PREFACE to Skinjumpers
I first encountered the world of Skinjumpers—a strange and dangerous milieu—in a short story that the author submitted at the end of 2008 to my then-fledgling zine M-Brane SF. The story “A Clone of a Different Color” introduced New Cluster, a decaying city in an unspecified future and location, run by a corrupt and authoritarian police-state structure that resembles a mafia as much as a government and which is shot through with struggles among various factions. But it was not the post-cyberpunk veneer of this tale that appealed to me, but rather its subversive core conceit that people can move their consciousnesses, their very selves, from one body to another and somehow remain whole.
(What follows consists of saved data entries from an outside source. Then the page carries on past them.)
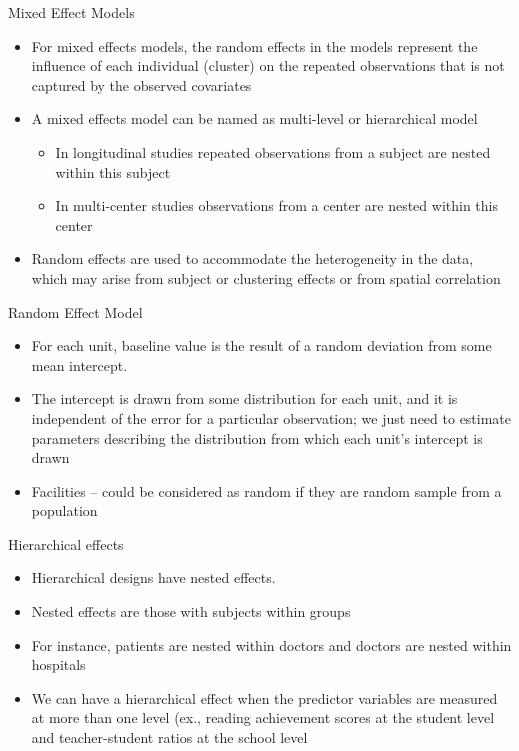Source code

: \documentclass{beamer}
\begin{document}
\begin{frame}{Mixed Effect Models}
\begin{itemize}
\item For mixed effects models, the random effects in the models represent the influence of each individual (cluster) on the repeated observations that is not captured by the observed covariates
\vspace{0.5cm}
\item A mixed effects model can be named as multi-level or hierarchical model
\vspace*{2mm}
\begin{itemize}
\item In longitudinal studies repeated observations from a subject are nested within this subject
\vspace{0.5cm}
\item In multi-center studies observations from a center are nested within this center
\end{itemize}
\vspace{0.5cm}
\item Random effects are used to accommodate the heterogeneity in the data, which may arise from subject or clustering effects or from spatial correlation
\end{itemize}
\end{frame}

\begin{frame}{Random Effect Model}
\begin{itemize}
\item For each unit, baseline value is the result of a random deviation from some mean intercept.  
\item The intercept is drawn from some distribution for each unit, and it is independent of the error for a particular observation; we just need to estimate parameters describing the distribution from which each unit’s intercept is drawn
\item Facilities – could be considered as random if they are random sample from a population 
\end{itemize}
\end{frame}

\begin{frame}{Hierarchical effects}
\begin{itemize}
\item Hierarchical designs have nested effects.  
\item Nested effects are those with subjects within groups
\item For instance, patients  are nested within doctors and doctors  are nested within hospitals
\item We can have a hierarchical effect when the  predictor variables are measured at more than one level (ex., reading achievement scores at the student level and teacher-student ratios at the school level
\end{itemize}
\end{frame}
\end{document}
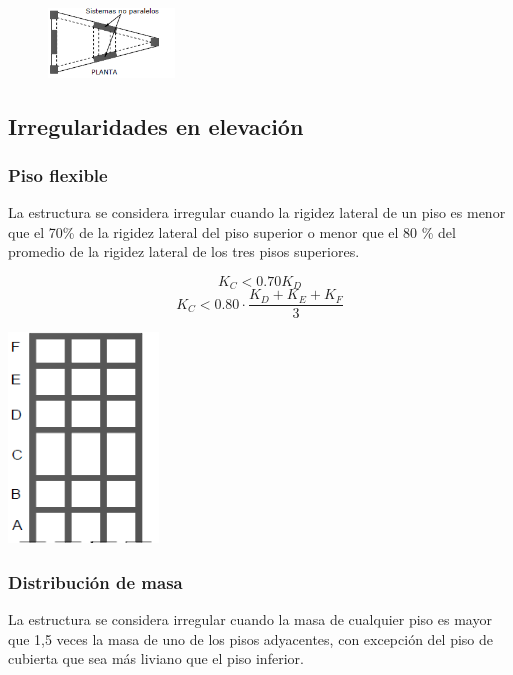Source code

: \documentclass{report}
\begin{document}
\begin{figure}[h]
    \centering
    \includegraphics[width=0.3\textwidth]{imagenes/ejes_estructurales_no_paralelos.png}
\end{figure}

\subsection{Irregularidades en elevaci\'on }

\subsubsection{Piso flexible }
La estructura se considera irregular cuando la rigidez lateral de un piso es menor que el 70\% de la rigidez 
lateral del piso superior o menor que el 80 \% del promedio de la rigidez lateral de los tres pisos superiores.

\begin{center}
    \begin{minipage}{0.4\textwidth}
        \centering
        $$K_C < 0.70K_D$$
        $$K_C < 0.80 \cdot \dfrac{K_D + K_E + K_F}{3}$$
    \end{minipage}%
    \begin{minipage}{0.4\textwidth}
        \centering
        \includegraphics[width=0.3\textwidth]{imagenes/piso_flexible.png}
    \end{minipage}
\end{center}

\subsubsection{Distribuci\'on de masa }
La estructura se considera irregular cuando la masa de cualquier piso es mayor que 1,5 veces la masa 
de uno de los pisos adyacentes, con excepci\'on del piso de cubierta que sea m\'as liviano que el piso inferior.
\end{document}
Specifically, the first Skinjumper tale evoked a topic that I’d wondered about a lot before I’d read that story: if I somehow change bodies (a perennial fantasy of mine), am I still me? Is there even actually a “me” outside my physicality? This remains a vexing question that we may—within the lifetimes of people reading this—have answered for us when we find out whether or not it is possible to separate consciousness from the body, move it into another body or possibly into a computer construct and learn whether that consciousness can survive intact or if it will be radically altered by the nature of its new physical form. I’ve wondered whether my “selfness” is really somehow a wholly different thing than my body in the way that humans tend to believe it is or if all I am is simply the compound of the literal physical stuff of my body. Is that which makes me an individual, a consciousness, actually a real thing that can be taken out of my body by some sort of futuristic instrumentality and moved elsewhere? Or is my body’s physical gender, its chromosomes, its genitalia, its sexual orientation, its age and condition and experience inseparable from the “me” of me? We don’t know this answer yet in the real world, but in the world of Skinjumpers, the answer is no: we can separate from our bodies and remain ourselves. We can even become even more our real selves by doing so.

In Michael D. Griffiths’ series of Skinjumper short stories that I published in M-Brane SF, and in this novel, a lot of questions are left unanswered. One is not given a detailed rationale as to why things are the way they are in New Cluster, but the reader doesn’t really need one either. The titular Skinjumpers threaten the social order and draw the fire of the authorities because (among other reasons) they are sex-rebels. They not only change bodies and cheat death by “jumping” into cloned replacements, but they can change physical gender. Some of them choose to do so permanently. In this story, you will meet Erin, a young woman whom you may underestimate at first because of the way she chooses to present herself. She is the long-term girlfriend of our protagonist Dak. But Dak has a particular sexual kink that is fabulously enabled in this world: he is oriented toward men who inhabit female bodies. Erin was once a guy and still somehow is even within her unambiguously feminine physical form. But she seems to not quite fit into our current understanding of LGBTQ-ness either. She and he are a shade different than what is enabled by or even understood in our so-called “real” world. Underneath their more or less conventional gender self-portrayals, they are both fascinatingly queer.

I am brought back to my original wondering about whether all this is possible and plausible. If I could move from my own body into that of a female, would I still be basically the same person, a gay male but somehow with a female physicality like that of Erin? What if I moved into the physicality of a straight guy? Or that of a one hundred-year- old man or a ten-year-old boy? Or even a younger clone of myself? Skinjumpers proposes, with great enthusiasm, that it is all possible: you can have the body you want and still be you—and maybe even a better “you.” It’s wonderfully subversive in the world of New Cluster in almost the same way that simply not being straight can be in our real world.

Now, please relax, turn the page, and recline into a world where your body is not a permanent boundary.